Lei que prevê extinção de manicômios não é cumprida
Giordani Rodrigues
Especial para a Folha
A lei estadual 11.189, que prevê modificações no sistema hospitalar psiquiátrico, foi sancionada em 9 de novembro de 1995 pelo governador Jaime Lerner, mas até hoje seu cumprimento se arrasta no Paraná. O autor da denúncia é o escritor paranaense Austregésilo Carrano Bueno, 42 anos, que integra o movimento nacional para extinção dos manicômios. Carrano afirma que, desde a promulgação da lei, nenhuma alteração foi feita no Estado.
A lei prevê modificações gradativas, como a substituição dos manicômios por hospitais gerais, hospitais-dia e centros residenciais de cuidados intensivos. Nesses estabelecimentos, o paciente receberia o tratamento adequado e seria liberado para voltar ao convívio social.
Segundo Carrano, há 4.750 leitos psiquiátricos no Paraná, o que significa 52,7 leitos para cada 100 mil habitantes. A OMS (Organização Mundial de Saúde) recomenda de três a cinco leitos por 100 mil habitantes. Curitiba é dona do maior parque manicomial do Brasil e interna até alcoólatra em hospícios. Isso é uma vergonha, reclama.

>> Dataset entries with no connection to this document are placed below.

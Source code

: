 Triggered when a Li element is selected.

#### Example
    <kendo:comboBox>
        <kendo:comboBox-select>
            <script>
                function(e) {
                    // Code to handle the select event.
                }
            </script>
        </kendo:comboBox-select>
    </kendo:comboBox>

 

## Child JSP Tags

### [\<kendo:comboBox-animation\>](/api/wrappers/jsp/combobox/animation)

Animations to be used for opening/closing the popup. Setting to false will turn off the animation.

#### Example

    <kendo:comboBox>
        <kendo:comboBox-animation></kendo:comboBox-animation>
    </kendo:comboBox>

Ele diz que no Paraná não há preocupação em se modificar o atual sistema, por conta de interesses financeiros. No ano passado o governo federal gastou US$ 220 milhões com parto e cesariana. Já o orçamento para os hospícios é de US$ 450 milhões, o terceiro maior do SUS. Os donos de hospitais psiquiátricos são contra os trabalhos substitutivos do Estado, conclui.
A diretora do Centro de Planejamento em Saúde da Secretaria Municipal de Saúde, Mariângela Galvão Simão, admite que o movimento anti-manicomial nunca foi forte no Paraná, mas ressalta que as modificações vêm sendo feitas gradativamente. Mariângela afirma que houve a necessidade de treinamento de pessoal especializado em tratamentos mais modernos, o que demandou tempo. No entanto, segundo suas informações, Curitiba já possui três hospitais-dia e cinco Núcleos de Atenção Psico-Social (NAPS).
Atualmente a secretaria está fazendo licitações para a contratação de empresas que ofereçam tratamento ambulatorial nas áreas de psiquiatria, psicologia e atendimento de grupo para pacientes e familiares. A intenção é reduzir em 16% os 2.462 leitos psiquiátricos existentes em Curitiba e região metropolitana e substituir as internações por 18 mil atendimentos ambulatoriais por mês.
Para o deputado federal Florisvaldo Fier (PT), o dr. Rosinha, autor da lei 11.189, as modificações feitas até agora representam muito pouco. Para dizer que existem hospitais-dia, as altas são dadas antes do tempo. Além disso, eu sou contra licitações e terceirização dos serviços, diz.